Small-Molecule Induction Promotes Corneal Epithelial Cell Differentiation from Human Induced Pluripotent Stem Cells

• Small-molecule induction directs early stage differentiation
• Subsequent maturation yields homogeneous populations of p63-positive cells
• p63-positive progenitor cells are capable of terminal differentiation
• The serum-free and feeder-free method can be upgraded to fully defined and xeno free

SummaryHuman induced pluripotent stem cells (hiPSCs) offer unique opportunities for developing novel cell-based therapies and disease modeling. In this study, we developed a directed differentiation method for hiPSCs toward corneal epithelial progenitor cells capable of terminal differentiation toward mature corneal epithelial-like cells.

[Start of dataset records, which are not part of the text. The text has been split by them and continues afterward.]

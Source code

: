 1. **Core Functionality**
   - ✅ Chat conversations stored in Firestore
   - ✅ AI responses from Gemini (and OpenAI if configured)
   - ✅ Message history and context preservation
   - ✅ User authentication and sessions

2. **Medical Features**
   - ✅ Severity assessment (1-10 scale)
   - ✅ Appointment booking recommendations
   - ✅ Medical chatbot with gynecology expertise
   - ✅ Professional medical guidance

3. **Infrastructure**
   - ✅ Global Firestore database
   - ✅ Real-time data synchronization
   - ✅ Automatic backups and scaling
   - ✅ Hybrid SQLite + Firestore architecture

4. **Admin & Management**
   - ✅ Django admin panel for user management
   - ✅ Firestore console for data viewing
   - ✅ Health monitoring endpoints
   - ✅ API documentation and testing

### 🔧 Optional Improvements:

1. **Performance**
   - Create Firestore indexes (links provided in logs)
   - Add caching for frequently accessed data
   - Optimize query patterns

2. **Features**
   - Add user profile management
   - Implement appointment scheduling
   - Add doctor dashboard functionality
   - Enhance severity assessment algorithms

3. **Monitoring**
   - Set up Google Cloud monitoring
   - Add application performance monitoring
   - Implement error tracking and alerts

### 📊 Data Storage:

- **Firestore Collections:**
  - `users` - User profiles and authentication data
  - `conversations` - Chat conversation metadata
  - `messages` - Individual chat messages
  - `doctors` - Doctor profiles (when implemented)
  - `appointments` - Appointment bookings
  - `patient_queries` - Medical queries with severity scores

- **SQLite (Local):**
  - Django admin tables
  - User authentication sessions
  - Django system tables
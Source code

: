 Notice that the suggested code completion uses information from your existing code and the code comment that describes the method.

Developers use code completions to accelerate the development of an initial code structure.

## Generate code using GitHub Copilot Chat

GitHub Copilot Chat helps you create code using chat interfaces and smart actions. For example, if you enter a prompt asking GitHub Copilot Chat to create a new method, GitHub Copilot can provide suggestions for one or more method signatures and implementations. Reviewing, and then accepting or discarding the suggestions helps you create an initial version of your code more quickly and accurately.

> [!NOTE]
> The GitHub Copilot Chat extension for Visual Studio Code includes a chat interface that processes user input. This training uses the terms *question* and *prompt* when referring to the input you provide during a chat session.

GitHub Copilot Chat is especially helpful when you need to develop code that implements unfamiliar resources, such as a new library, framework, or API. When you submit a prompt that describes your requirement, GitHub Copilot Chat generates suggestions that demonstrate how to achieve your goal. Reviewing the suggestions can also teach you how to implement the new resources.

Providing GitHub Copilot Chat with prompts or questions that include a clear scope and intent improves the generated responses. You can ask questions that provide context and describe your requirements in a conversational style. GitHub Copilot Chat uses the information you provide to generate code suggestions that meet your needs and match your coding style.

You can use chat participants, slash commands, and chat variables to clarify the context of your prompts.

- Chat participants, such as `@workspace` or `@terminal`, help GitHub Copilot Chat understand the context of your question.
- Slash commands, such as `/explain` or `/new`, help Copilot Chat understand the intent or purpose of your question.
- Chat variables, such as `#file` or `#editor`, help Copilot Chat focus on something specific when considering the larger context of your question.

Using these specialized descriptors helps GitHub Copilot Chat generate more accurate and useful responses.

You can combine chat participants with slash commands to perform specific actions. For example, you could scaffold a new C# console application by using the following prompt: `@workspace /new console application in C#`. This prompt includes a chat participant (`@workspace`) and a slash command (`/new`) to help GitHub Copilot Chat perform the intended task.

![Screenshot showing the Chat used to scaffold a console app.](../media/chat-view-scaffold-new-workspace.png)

In order to improve the efficiency and reproducibility of our method, we replicated signaling cues active during ocular surface ectoderm development with the help of two small-molecule inhibitors in combination with basic fibroblast growth factor (bFGF) in serum-free and feeder-free conditions. First, small-molecule induction downregulated the expression of pluripotency markers while upregulating several transcription factors essential for normal eye development. Second, protein expression of the corneal epithelial progenitor marker p63 was greatly enhanced, with up to 95% of cells being p63 positive after 5 weeks of differentiation. Third, corneal epithelial-like cells were obtained upon further maturation.